### Your objective
Pick each line that has "start" out of the records.

Document images with source code:
++++++++++
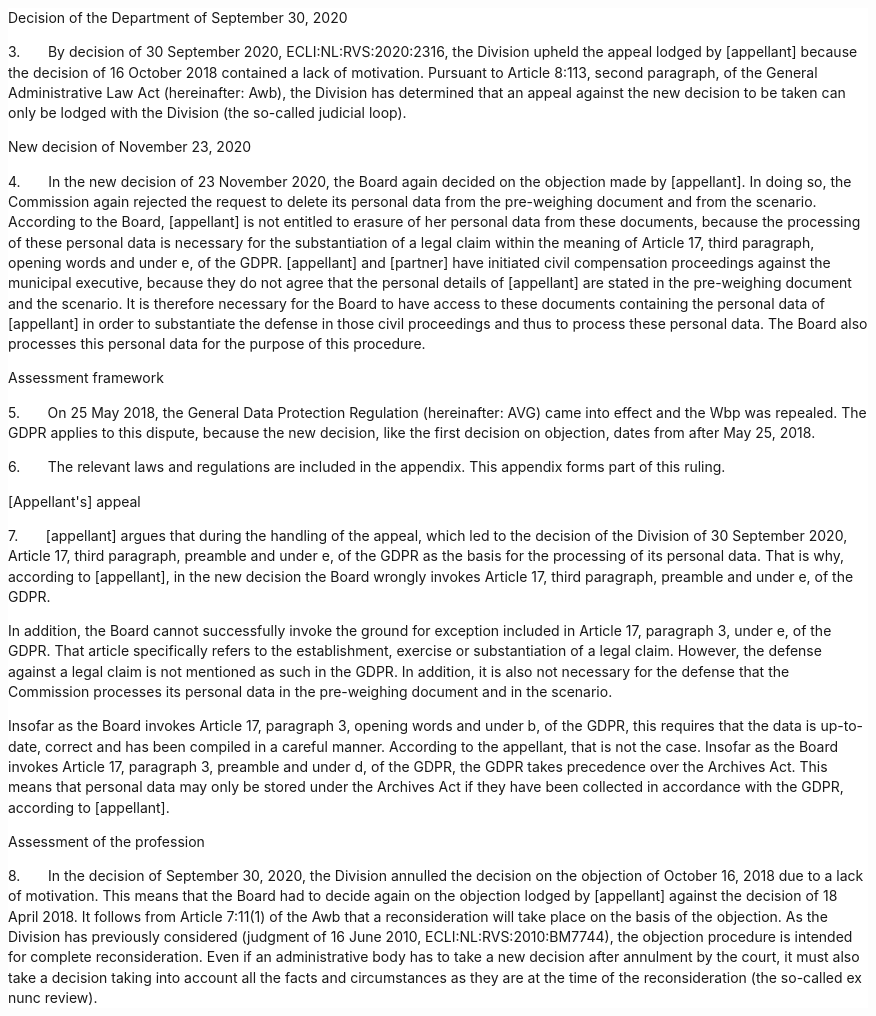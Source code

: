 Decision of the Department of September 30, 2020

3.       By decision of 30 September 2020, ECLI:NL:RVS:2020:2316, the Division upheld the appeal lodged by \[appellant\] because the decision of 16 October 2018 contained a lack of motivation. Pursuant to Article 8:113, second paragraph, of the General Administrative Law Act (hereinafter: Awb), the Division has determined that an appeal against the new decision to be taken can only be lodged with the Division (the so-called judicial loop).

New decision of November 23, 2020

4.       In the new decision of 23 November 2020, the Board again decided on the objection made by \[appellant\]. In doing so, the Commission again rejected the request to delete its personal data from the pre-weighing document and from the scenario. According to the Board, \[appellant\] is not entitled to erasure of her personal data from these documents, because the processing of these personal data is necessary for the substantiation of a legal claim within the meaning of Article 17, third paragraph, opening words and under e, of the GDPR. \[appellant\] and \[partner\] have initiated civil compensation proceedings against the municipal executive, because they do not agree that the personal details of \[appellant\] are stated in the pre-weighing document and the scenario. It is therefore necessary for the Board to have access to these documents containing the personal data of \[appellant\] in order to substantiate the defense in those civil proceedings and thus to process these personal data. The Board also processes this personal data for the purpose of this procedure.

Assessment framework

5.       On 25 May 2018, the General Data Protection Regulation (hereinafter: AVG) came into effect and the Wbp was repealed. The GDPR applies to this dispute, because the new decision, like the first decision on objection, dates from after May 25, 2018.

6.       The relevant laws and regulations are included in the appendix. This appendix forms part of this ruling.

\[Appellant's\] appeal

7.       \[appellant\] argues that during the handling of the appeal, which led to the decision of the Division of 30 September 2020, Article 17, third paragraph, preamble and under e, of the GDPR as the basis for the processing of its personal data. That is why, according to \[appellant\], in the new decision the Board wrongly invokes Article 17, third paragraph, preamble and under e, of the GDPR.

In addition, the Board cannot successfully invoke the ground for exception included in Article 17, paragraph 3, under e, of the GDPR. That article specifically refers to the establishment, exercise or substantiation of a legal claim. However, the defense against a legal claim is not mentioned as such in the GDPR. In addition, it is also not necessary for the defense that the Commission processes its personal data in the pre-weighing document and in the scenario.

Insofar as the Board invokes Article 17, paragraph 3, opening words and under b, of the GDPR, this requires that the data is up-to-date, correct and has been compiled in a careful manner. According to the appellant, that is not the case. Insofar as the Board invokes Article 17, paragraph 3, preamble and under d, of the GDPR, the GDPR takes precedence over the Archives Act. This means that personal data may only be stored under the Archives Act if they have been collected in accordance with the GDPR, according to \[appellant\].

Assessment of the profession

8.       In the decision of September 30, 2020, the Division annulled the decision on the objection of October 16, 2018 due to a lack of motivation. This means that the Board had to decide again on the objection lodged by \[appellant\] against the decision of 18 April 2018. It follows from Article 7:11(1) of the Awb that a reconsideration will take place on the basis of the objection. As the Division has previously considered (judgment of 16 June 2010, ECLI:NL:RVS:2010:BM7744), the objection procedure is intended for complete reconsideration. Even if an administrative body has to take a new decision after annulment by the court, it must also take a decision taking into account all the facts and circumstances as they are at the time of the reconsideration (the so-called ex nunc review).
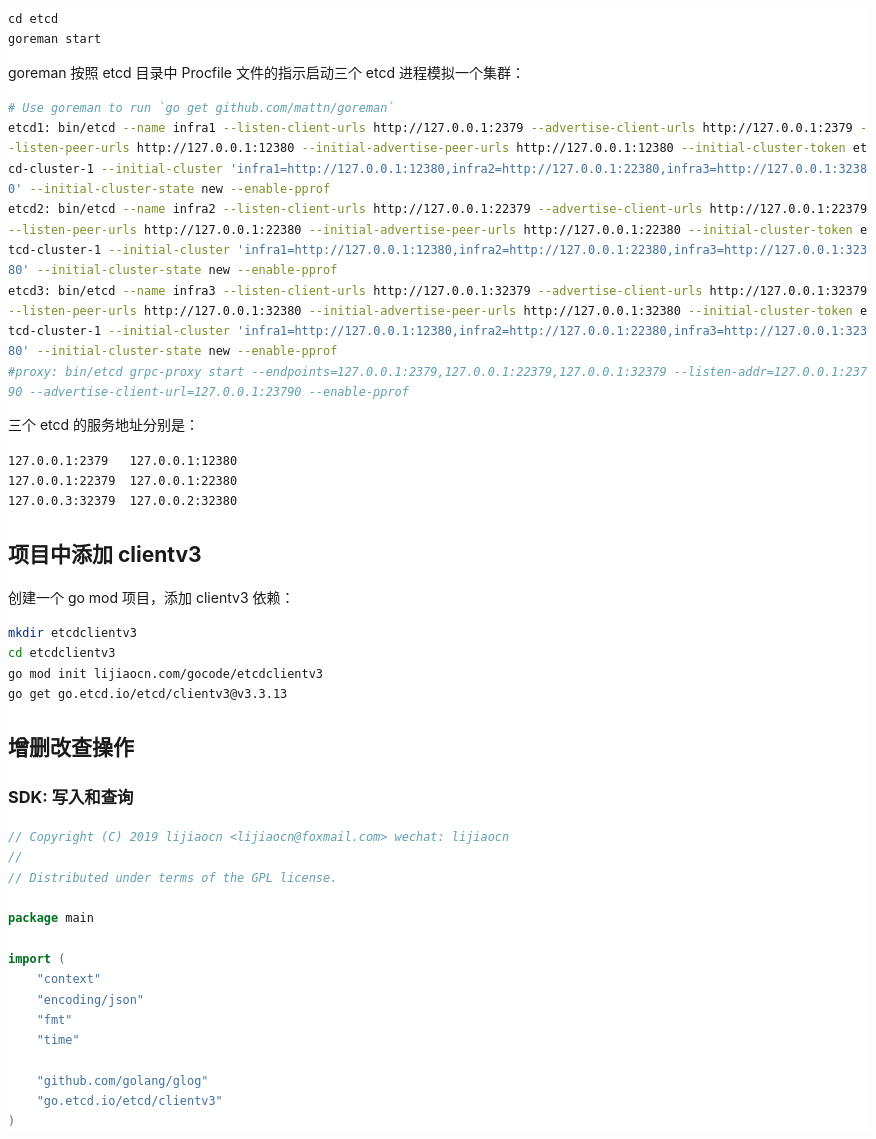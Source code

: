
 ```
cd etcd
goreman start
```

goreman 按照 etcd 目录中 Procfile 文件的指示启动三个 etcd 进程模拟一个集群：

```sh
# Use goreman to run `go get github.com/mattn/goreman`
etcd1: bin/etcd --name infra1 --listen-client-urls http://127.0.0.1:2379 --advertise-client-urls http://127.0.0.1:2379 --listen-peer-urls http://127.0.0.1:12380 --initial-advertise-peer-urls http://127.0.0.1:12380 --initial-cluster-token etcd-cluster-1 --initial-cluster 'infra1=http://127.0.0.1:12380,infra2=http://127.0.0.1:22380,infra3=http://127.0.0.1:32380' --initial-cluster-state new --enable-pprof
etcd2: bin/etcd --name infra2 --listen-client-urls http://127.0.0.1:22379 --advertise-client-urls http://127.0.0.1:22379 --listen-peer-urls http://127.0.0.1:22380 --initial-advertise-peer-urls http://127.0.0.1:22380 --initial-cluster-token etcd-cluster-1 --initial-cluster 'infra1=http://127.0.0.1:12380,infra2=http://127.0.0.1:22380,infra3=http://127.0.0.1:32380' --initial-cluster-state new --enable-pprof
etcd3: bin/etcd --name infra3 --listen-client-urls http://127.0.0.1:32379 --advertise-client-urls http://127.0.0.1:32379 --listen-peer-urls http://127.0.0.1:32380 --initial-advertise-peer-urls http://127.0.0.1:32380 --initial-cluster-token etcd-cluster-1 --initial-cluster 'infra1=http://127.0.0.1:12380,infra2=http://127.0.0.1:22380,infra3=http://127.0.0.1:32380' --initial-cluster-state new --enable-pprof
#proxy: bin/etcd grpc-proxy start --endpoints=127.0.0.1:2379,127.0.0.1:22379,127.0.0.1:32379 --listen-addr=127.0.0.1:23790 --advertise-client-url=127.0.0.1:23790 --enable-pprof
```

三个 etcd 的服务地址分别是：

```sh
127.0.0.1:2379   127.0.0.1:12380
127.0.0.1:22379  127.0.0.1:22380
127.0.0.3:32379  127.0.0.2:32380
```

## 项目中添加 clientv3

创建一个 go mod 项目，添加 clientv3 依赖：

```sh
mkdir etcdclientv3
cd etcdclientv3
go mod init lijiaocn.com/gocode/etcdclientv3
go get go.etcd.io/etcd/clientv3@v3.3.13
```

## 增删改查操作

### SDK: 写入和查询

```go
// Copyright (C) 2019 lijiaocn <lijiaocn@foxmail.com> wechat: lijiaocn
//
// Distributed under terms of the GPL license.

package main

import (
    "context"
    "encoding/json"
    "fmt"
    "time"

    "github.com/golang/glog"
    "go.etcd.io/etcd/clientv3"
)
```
++++++++++
### Exercise solution
goreman start
#proxy: bin/etcd grpc-proxy start --endpoints=127.0.0.1:2379,127.0.0.1:22379,127.0.0.1:32379 --listen-addr=127.0.0.1:23790 --advertise-client-url=127.0.0.1:23790 --enable-pprof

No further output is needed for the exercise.